## Data extracts
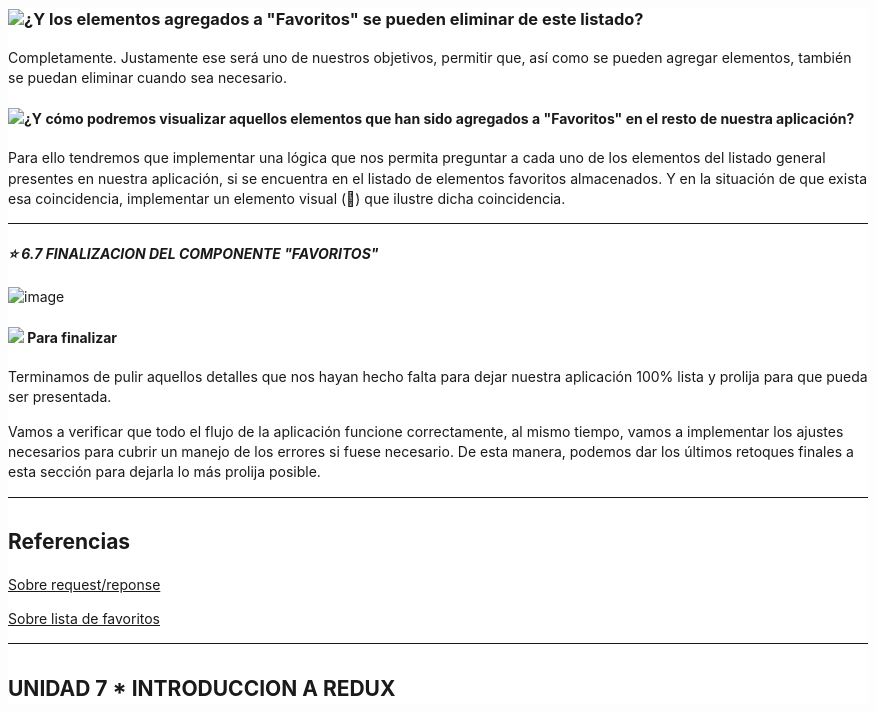 
###  <img src="https://img.icons8.com/external-flat-juicy-fish/40/000000/external-favourite-messages-and-communication-flat-flat-juicy-fish.png"/>¿Y los elementos agregados a "Favoritos" se pueden eliminar de este listado?

Completamente. Justamente ese será uno de nuestros objetivos, permitir que, así como se pueden agregar elementos, también se puedan eliminar cuando sea necesario.


####  <img src="https://img.icons8.com/external-flat-juicy-fish/40/000000/external-favourite-messages-and-communication-flat-flat-juicy-fish.png"/>¿Y cómo podremos visualizar aquellos elementos que han sido agregados a "Favoritos" en el resto de nuestra aplicación?

Para ello tendremos que implementar una lógica que nos permita preguntar a cada uno de los elementos del listado general presentes en nuestra aplicación, si se encuentra en el listado de elementos favoritos almacenados. Y en la situación de que exista esa coincidencia, implementar un elemento visual (💖) que ilustre dicha coincidencia.

---


##### :star: 6.7  FINALIZACION DEL COMPONENTE "FAVORITOS"

![image](https://user-images.githubusercontent.com/72580574/194800516-2cd2fea5-9c51-46d5-a1a3-5571a3d11cf5.png)


#### <img src="https://img.icons8.com/external-flat-juicy-fish/40/000000/external-favourite-messages-and-communication-flat-flat-juicy-fish.png"/> Para finalizar

Terminamos de pulir aquellos detalles que nos hayan hecho falta para dejar nuestra aplicación 100% lista y prolija para que pueda ser presentada.


Vamos a verificar que todo el flujo de la aplicación funcione correctamente, al mismo tiempo, vamos a implementar los ajustes necesarios para cubrir un manejo de los errores si fuese necesario. De esta manera, podemos dar los últimos retoques finales a esta sección para dejarla lo más prolija posible. 

---

## Referencias

[Sobre request/reponse](https://miro.medium.com/max/1050/1*W-YLHnMseUTuvs5zb7tDhw.png)

[Sobre lista de favoritos](https://dribbble.com/shots/2457700/attachments/2457700-Favorites?mode=media)

---

## UNIDAD 7 * INTRODUCCION A REDUX
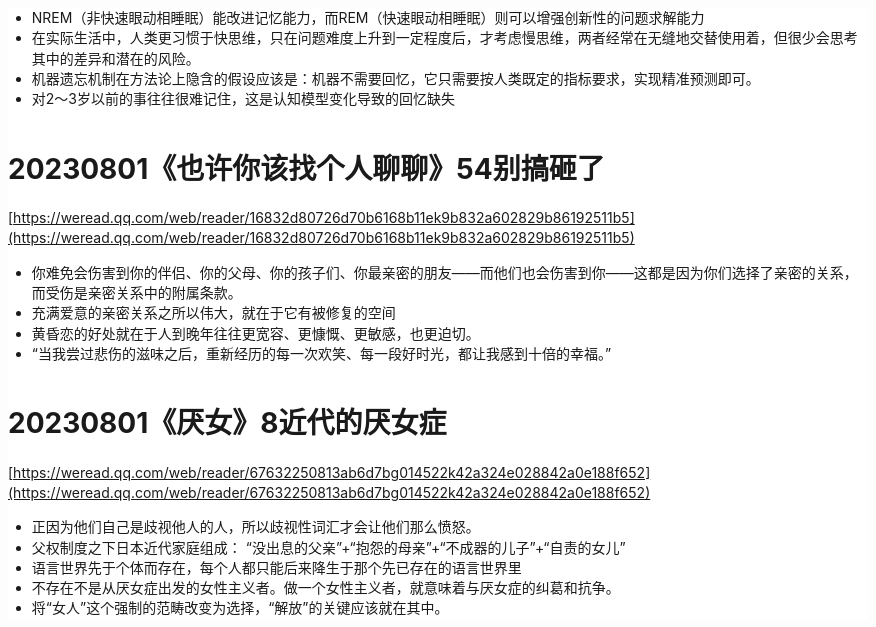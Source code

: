 - NREM（非快速眼动相睡眠）能改进记忆能力，而REM（快速眼动相睡眠）则可以增强创新性的问题求解能力
- 在实际生活中，人类更习惯于快思维，只在问题难度上升到一定程度后，才考虑慢思维，两者经常在无缝地交替使用着，但很少会思考其中的差异和潜在的风险。
- 机器遗忘机制在方法论上隐含的假设应该是：机器不需要回忆，它只需要按人类既定的指标要求，实现精准预测即可。
- 对2～3岁以前的事往往很难记住，这是认知模型变化导致的回忆缺失

# 20230801《也许你该找个人聊聊》54别搞砸了
[https://weread.qq.com/web/reader/16832d80726d70b6168b11ek9b832a602829b86192511b5](https://weread.qq.com/web/reader/16832d80726d70b6168b11ek9b832a602829b86192511b5)

- 你难免会伤害到你的伴侣、你的父母、你的孩子们、你最亲密的朋友——而他们也会伤害到你——这都是因为你们选择了亲密的关系，而受伤是亲密关系中的附属条款。
- 充满爱意的亲密关系之所以伟大，就在于它有被修复的空间
- 黄昏恋的好处就在于人到晚年往往更宽容、更慷慨、更敏感，也更迫切。
- “当我尝过悲伤的滋味之后，重新经历的每一次欢笑、每一段好时光，都让我感到十倍的幸福。”
# 20230801《厌女》8近代的厌女症
[https://weread.qq.com/web/reader/67632250813ab6d7bg014522k42a324e028842a0e188f652](https://weread.qq.com/web/reader/67632250813ab6d7bg014522k42a324e028842a0e188f652)

- 正因为他们自己是歧视他人的人，所以歧视性词汇才会让他们那么愤怒。
- 父权制度之下日本近代家庭组成： “没出息的父亲”+“抱怨的母亲”+“不成器的儿子”+“自责的女儿”
- 语言世界先于个体而存在，每个人都只能后来降生于那个先已存在的语言世界里
- 不存在不是从厌女症出发的女性主义者。做一个女性主义者，就意味着与厌女症的纠葛和抗争。
- 将“女人”这个强制的范畴改变为选择，“解放”的关键应该就在其中。
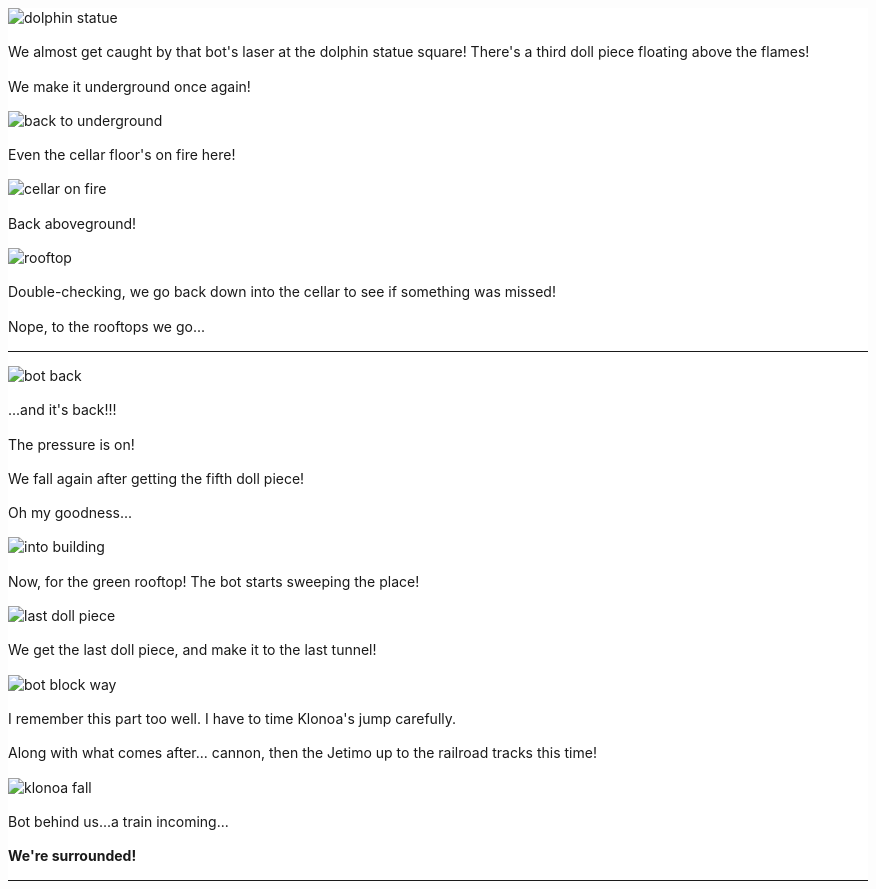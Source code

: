 <img src="https://i.imgur.com/k9r1SLD.jpg" alt="dolphin statue" id="hd-liveblog" width="480" height="270" />

We almost get caught by that bot's laser at the dolphin statue square! There's a third doll piece floating above the flames!

We make it underground once again!

<img src="https://i.imgur.com/N3YsEvo.jpg" alt="back to underground" id="hd-liveblog" width="480" height="270" />

Even the cellar floor's on fire here!

<img src="https://i.imgur.com/rqRngxu.jpg" alt="cellar on fire" id="hd-liveblog" width="480" height="270" />

Back aboveground!

<img src="https://i.imgur.com/fduD8Dx.jpg" alt="rooftop" id="hd-liveblog" width="480" height="270" />

Double-checking, we go back down into the cellar to see if something was missed!

Nope, to the rooftops we go...

<a name="3"></a>

---

<img src="https://i.imgur.com/trxxjbq.jpg" alt="bot back" id="hd-liveblog" width="480" height="270" />

...and it's back!!!

The pressure is on!

We fall again after getting the fifth doll piece!

Oh my goodness...

<img src="https://i.imgur.com/kIVEjRK.jpg" alt="into building" id="hd-liveblog" width="480" height="270" />

Now, for the green rooftop! The bot starts sweeping the place!

<img src="https://i.imgur.com/ggjuNfP.jpg" alt="last doll piece" id="hd-liveblog" width="480" height="270" />

We get the last doll piece, and make it to the last tunnel!

<img src="https://i.imgur.com/Fk5qUMa.jpg" alt="bot block way" id="hd-liveblog" width="480" height="270" />

I remember this part too well. I have to time Klonoa's jump carefully.

Along with what comes after... cannon, then the Jetimo up to the railroad tracks this time!

<img src="https://i.imgur.com/Ll4FiHP.jpg" alt="klonoa fall" id="hd-liveblog" width="480" height="270" />

Bot behind us...a train incoming...

**We're surrounded!**

<a name="4"></a>

---

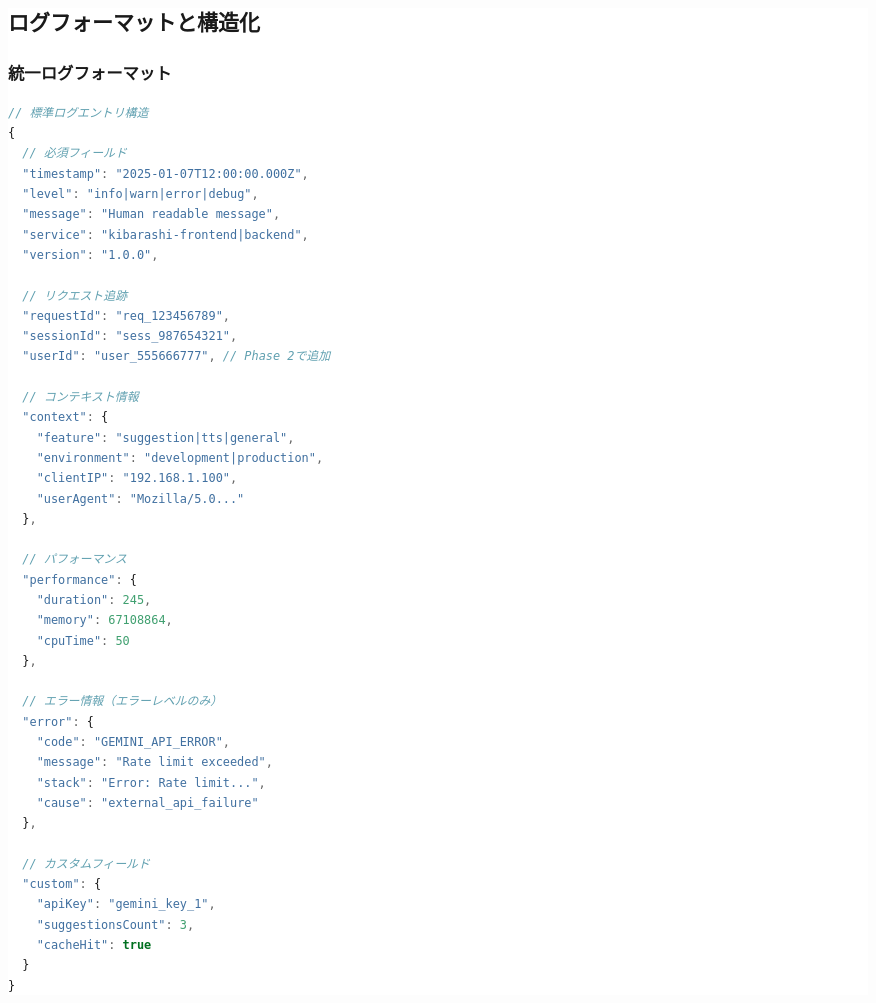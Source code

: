 ## ログフォーマットと構造化

### 統一ログフォーマット

```javascript
// 標準ログエントリ構造
{
  // 必須フィールド
  "timestamp": "2025-01-07T12:00:00.000Z",
  "level": "info|warn|error|debug",
  "message": "Human readable message",
  "service": "kibarashi-frontend|backend",
  "version": "1.0.0",
  
  // リクエスト追跡
  "requestId": "req_123456789",
  "sessionId": "sess_987654321",
  "userId": "user_555666777", // Phase 2で追加
  
  // コンテキスト情報
  "context": {
    "feature": "suggestion|tts|general",
    "environment": "development|production",
    "clientIP": "192.168.1.100",
    "userAgent": "Mozilla/5.0..."
  },
  
  // パフォーマンス
  "performance": {
    "duration": 245,
    "memory": 67108864,
    "cpuTime": 50
  },
  
  // エラー情報（エラーレベルのみ）
  "error": {
    "code": "GEMINI_API_ERROR",
    "message": "Rate limit exceeded",
    "stack": "Error: Rate limit...",
    "cause": "external_api_failure"
  },
  
  // カスタムフィールド
  "custom": {
    "apiKey": "gemini_key_1",
    "suggestionsCount": 3,
    "cacheHit": true
  }
}
```
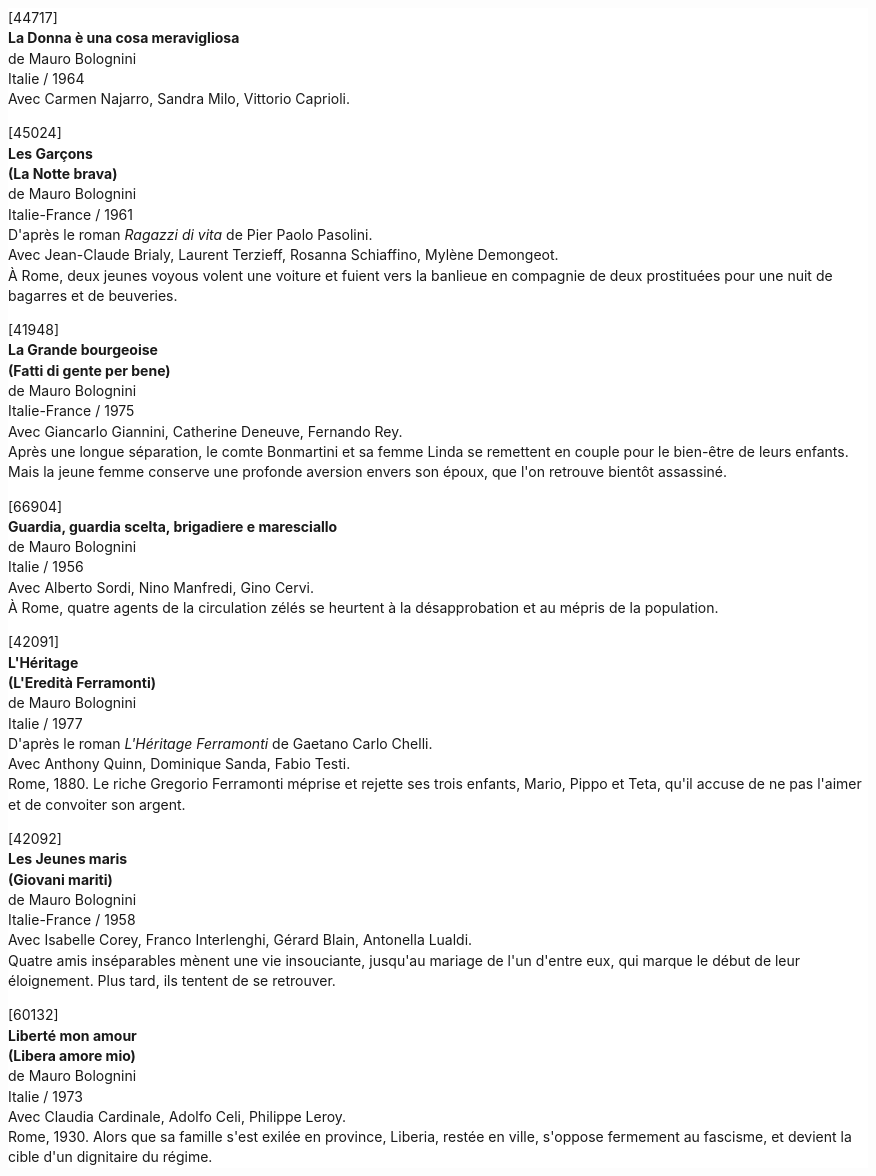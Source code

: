 [44717]  
**La Donna è una cosa meravigliosa**  
de Mauro Bolognini  
Italie / 1964  
Avec Carmen Najarro, Sandra Milo, Vittorio Caprioli.

[45024]  
**Les Garçons**  
**(La Notte brava)**  
de Mauro Bolognini  
Italie-France / 1961  
D'après le roman _Ragazzi di vita_ de Pier Paolo Pasolini.  
Avec Jean-Claude Brialy, Laurent Terzieff, Rosanna Schiaffino, Mylène Demongeot.  
À Rome, deux jeunes voyous volent une voiture et fuient vers la banlieue en compagnie de deux prostituées pour une nuit de bagarres et de beuveries.

[41948]  
**La Grande bourgeoise**  
**(Fatti di gente per bene)**  
de Mauro Bolognini  
Italie-France / 1975  
Avec Giancarlo Giannini, Catherine Deneuve, Fernando Rey.  
Après une longue séparation, le comte Bonmartini et sa femme Linda se remettent en couple pour le bien-être de leurs enfants. Mais la jeune femme conserve une profonde aversion envers son époux, que l'on retrouve bientôt assassiné.

[66904]  
**Guardia, guardia scelta, brigadiere e maresciallo**  
de Mauro Bolognini  
Italie / 1956  
Avec Alberto Sordi, Nino Manfredi, Gino Cervi.  
À Rome, quatre agents de la circulation zélés se heurtent à la désapprobation et au mépris de la population.

[42091]  
**L'Héritage**  
**(L'Eredità Ferramonti)**  
de Mauro Bolognini  
Italie / 1977  
D'après le roman _L'Héritage Ferramonti_ de Gaetano Carlo Chelli.  
Avec Anthony Quinn, Dominique Sanda, Fabio Testi.  
Rome, 1880. Le riche Gregorio Ferramonti méprise et rejette ses trois enfants, Mario, Pippo et Teta, qu'il accuse de ne pas l'aimer et de convoiter son argent.

[42092]  
**Les Jeunes maris**  
**(Giovani mariti)**  
de Mauro Bolognini  
Italie-France / 1958  
Avec Isabelle Corey, Franco Interlenghi, Gérard Blain, Antonella Lualdi.  
Quatre amis inséparables mènent une vie insouciante, jusqu'au mariage de l'un d'entre eux, qui marque le début de leur éloignement. Plus tard, ils tentent de se retrouver.

[60132]  
**Liberté mon amour**  
**(Libera amore mio)**  
de Mauro Bolognini  
Italie / 1973  
Avec Claudia Cardinale, Adolfo Celi, Philippe Leroy.  
Rome, 1930. Alors que sa famille s'est exilée en province, Liberia, restée en ville, s'oppose fermement au fascisme, et devient la cible d'un dignitaire du régime.
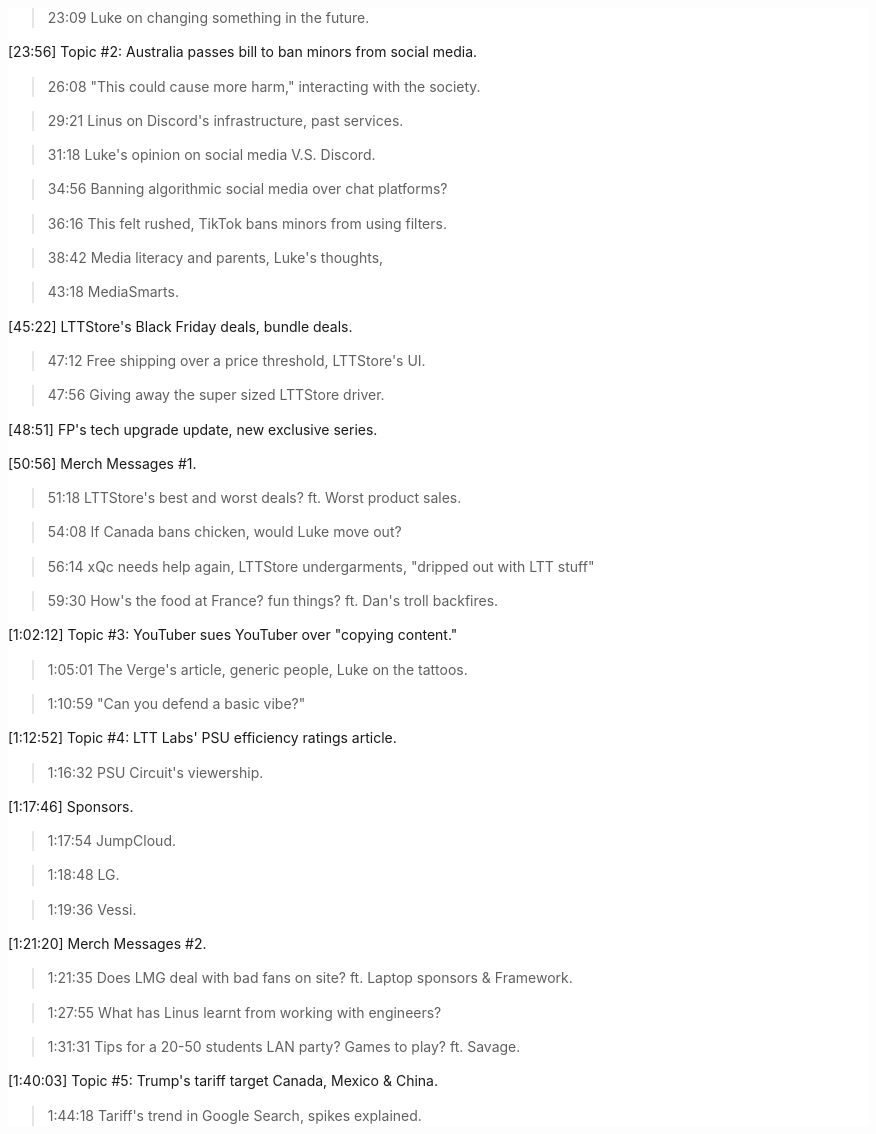   > 23:09 Luke on changing something in the future. 

[23:56] Topic #2: Australia passes bill to ban minors from social media. 

  > 26:08 "This could cause more harm," interacting with the society. 

  > 29:21 Linus on Discord's infrastructure, past services. 

  > 31:18 Luke's opinion on social media V.S. Discord. 

  > 34:56 Banning algorithmic social media over chat platforms? 

  > 36:16 This felt rushed, TikTok bans minors from using filters. 

  > 38:42 Media literacy and parents, Luke's thoughts, 

  > 43:18 MediaSmarts. 

[45:22] LTTStore's Black Friday deals, bundle deals. 

  > 47:12 Free shipping over a price threshold, LTTStore's UI. 

  > 47:56 Giving away the super sized LTTStore driver. 

[48:51] FP's tech upgrade update, new exclusive series. 

[50:56] Merch Messages #1. 

  > 51:18 LTTStore's best and worst deals? ft. Worst product sales. 

  > 54:08 If Canada bans chicken, would Luke move out? 

  > 56:14 xQc needs help again, LTTStore undergarments, "dripped out with LTT stuff" 

  > 59:30 How's the food at France? fun things? ft. Dan's troll backfires. 

[1:02:12] Topic #3: YouTuber sues YouTuber over "copying content." 

  > 1:05:01 The Verge's article, generic people, Luke on the tattoos. 

  > 1:10:59 "Can you defend a basic vibe?" 

[1:12:52] Topic #4: LTT Labs' PSU efficiency ratings article. 

  > 1:16:32 PSU Circuit's viewership. 

[1:17:46] Sponsors. 

  > 1:17:54 JumpCloud. 

  > 1:18:48 LG. 

  > 1:19:36 Vessi. 

[1:21:20] Merch Messages #2. 

  > 1:21:35 Does LMG deal with bad fans on site? ft. Laptop sponsors & Framework. 

  > 1:27:55 What has Linus learnt from working with engineers? 

  > 1:31:31 Tips for a 20-50 students LAN party? Games to play? ft. Savage. 

[1:40:03] Topic #5: Trump's tariff target Canada, Mexico & China. 

  > 1:44:18 Tariff's trend in Google Search, spikes explained. 
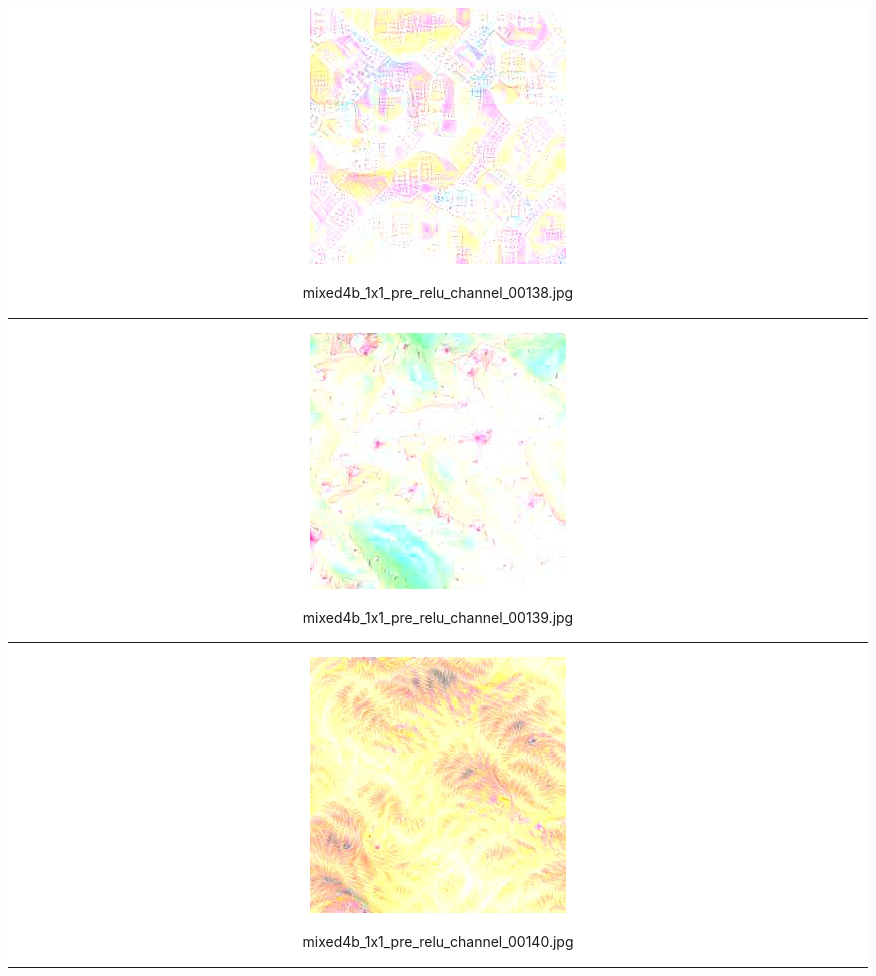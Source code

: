 <p align="center">  <img src="mixed4b_1x1_pre_relu_channel_00138.jpg?"> </p><p align="center">mixed4b_1x1_pre_relu_channel_00138.jpg</p>

***

<p align="center">  <img src="mixed4b_1x1_pre_relu_channel_00139.jpg?"> </p><p align="center">mixed4b_1x1_pre_relu_channel_00139.jpg</p>

***

<p align="center">  <img src="mixed4b_1x1_pre_relu_channel_00140.jpg?"> </p><p align="center">mixed4b_1x1_pre_relu_channel_00140.jpg</p>

***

## Exercise brief
Pull out each line of the records holding the string "limit".

## Solution for this exercise
    "message": "Rate limit exceeded",
    "stack": "Error: Rate limit...",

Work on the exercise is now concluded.